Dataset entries

------------------------------

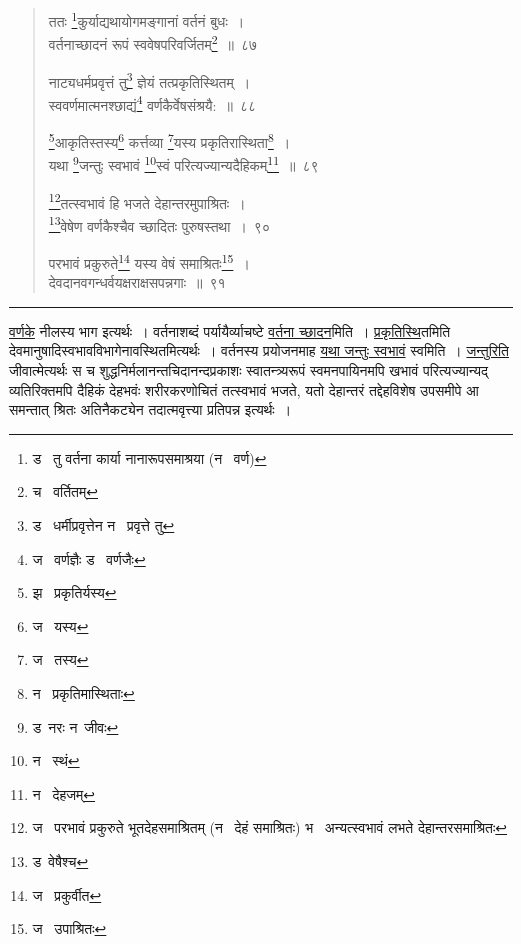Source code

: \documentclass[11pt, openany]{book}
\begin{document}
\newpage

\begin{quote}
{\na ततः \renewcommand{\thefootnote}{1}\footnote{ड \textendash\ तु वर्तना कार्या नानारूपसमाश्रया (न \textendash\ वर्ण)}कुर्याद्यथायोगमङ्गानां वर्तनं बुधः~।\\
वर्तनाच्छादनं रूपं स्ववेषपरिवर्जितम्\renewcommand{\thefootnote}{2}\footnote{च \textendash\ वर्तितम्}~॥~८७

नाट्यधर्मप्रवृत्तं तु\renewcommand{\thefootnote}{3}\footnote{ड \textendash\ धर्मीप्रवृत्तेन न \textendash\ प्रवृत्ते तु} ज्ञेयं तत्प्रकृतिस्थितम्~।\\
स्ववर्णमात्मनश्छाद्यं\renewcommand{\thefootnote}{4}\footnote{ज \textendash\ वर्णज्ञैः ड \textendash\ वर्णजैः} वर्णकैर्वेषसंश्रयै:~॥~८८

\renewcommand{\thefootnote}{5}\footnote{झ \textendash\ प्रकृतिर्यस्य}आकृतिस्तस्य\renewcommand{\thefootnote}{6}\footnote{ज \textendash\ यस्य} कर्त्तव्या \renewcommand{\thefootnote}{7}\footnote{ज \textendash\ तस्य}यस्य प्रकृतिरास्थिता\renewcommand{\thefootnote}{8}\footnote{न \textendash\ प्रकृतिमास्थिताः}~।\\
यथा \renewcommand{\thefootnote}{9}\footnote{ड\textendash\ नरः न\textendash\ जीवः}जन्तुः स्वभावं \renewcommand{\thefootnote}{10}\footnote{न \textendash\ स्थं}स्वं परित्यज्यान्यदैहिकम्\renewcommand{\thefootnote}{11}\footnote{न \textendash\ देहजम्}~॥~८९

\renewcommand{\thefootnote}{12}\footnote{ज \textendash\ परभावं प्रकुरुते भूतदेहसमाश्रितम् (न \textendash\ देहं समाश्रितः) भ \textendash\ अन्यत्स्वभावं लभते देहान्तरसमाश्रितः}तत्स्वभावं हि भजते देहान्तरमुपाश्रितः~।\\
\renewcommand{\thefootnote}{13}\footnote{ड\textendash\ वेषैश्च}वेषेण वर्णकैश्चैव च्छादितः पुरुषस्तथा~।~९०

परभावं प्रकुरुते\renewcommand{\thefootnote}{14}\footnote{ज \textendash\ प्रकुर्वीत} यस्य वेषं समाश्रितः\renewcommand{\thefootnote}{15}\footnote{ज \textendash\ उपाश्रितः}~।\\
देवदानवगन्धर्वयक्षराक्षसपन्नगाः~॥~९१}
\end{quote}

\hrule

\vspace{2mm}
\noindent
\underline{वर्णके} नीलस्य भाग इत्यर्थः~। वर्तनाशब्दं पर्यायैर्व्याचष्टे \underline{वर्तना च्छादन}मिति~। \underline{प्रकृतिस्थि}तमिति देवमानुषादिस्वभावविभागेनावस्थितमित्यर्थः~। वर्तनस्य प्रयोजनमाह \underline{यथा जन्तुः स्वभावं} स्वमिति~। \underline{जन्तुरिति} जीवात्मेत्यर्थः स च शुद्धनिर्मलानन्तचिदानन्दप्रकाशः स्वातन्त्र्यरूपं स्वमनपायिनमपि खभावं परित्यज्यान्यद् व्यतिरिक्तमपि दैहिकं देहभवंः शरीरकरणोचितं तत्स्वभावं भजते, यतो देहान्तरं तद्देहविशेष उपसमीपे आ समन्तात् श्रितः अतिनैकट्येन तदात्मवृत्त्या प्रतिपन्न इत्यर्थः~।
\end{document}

------------------------------

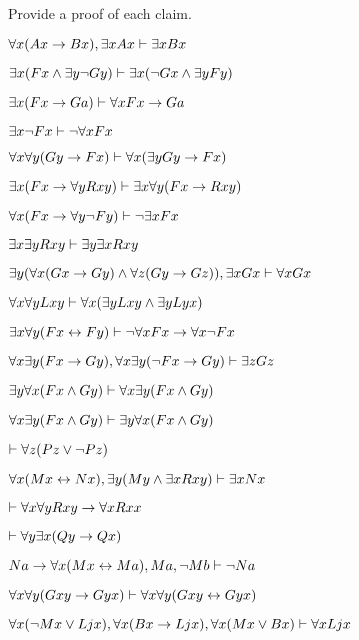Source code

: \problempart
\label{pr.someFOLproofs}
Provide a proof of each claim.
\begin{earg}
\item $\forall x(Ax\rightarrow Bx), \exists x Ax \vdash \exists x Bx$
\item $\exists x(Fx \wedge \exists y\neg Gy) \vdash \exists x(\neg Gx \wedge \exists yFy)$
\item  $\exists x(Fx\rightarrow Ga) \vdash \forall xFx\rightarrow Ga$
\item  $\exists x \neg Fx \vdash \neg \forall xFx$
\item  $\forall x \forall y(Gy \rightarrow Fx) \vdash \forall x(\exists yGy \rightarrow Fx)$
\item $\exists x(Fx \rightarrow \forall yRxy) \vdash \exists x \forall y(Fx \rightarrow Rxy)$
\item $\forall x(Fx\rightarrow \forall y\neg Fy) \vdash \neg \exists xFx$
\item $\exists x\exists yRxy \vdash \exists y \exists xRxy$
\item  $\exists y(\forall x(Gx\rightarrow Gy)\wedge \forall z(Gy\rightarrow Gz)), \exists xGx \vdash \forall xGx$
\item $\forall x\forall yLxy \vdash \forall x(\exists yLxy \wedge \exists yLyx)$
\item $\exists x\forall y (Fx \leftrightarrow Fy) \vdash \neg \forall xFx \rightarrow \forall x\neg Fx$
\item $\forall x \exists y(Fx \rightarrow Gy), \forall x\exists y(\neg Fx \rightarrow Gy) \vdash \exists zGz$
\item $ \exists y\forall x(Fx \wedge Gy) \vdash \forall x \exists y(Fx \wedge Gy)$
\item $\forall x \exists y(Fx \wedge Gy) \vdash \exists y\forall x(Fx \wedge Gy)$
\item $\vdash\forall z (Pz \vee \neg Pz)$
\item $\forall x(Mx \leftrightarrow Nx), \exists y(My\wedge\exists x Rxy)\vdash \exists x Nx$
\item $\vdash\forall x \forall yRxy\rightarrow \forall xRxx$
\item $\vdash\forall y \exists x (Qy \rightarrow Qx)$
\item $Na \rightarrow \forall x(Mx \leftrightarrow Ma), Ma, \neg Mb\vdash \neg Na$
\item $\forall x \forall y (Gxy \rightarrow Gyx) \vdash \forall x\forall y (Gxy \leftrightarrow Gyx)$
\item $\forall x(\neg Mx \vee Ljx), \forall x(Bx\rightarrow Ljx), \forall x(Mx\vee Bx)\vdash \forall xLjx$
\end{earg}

------------------------------

- **What needs to be done**
All that belongs in your answer is the stretch of entries above from the line with "yGy \rightarrow Fx)$" through the line with "(Qy \rightarrow Qx)$", printed exactly.

- **Answer to the problem**
\item  $\forall x \forall y(Gy \rightarrow Fx) \vdash \forall x(\exists yGy \rightarrow Fx)$
\item $\exists x(Fx \rightarrow \forall yRxy) \vdash \exists x \forall y(Fx \rightarrow Rxy)$
\item $\forall x(Fx\rightarrow \forall y\neg Fy) \vdash \neg \exists xFx$
\item $\exists x\exists yRxy \vdash \exists y \exists xRxy$
\item  $\exists y(\forall x(Gx\rightarrow Gy)\wedge \forall z(Gy\rightarrow Gz)), \exists xGx \vdash \forall xGx$
\item $\forall x\forall yLxy \vdash \forall x(\exists yLxy \wedge \exists yLyx)$
\item $\exists x\forall y (Fx \leftrightarrow Fy) \vdash \neg \forall xFx \rightarrow \forall x\neg Fx$
\item $\forall x \exists y(Fx \rightarrow Gy), \forall x\exists y(\neg Fx \rightarrow Gy) \vdash \exists zGz$
\item $ \exists y\forall x(Fx \wedge Gy) \vdash \forall x \exists y(Fx \wedge Gy)$
\item $\forall x \exists y(Fx \wedge Gy) \vdash \exists y\forall x(Fx \wedge Gy)$
\item $\vdash\forall z (Pz \vee \neg Pz)$
\item $\forall x(Mx \leftrightarrow Nx), \exists y(My\wedge\exists x Rxy)\vdash \exists x Nx$
\item $\vdash\forall x \forall yRxy\rightarrow \forall xRxx$
\item $\vdash\forall y \exists x (Qy \rightarrow Qx)$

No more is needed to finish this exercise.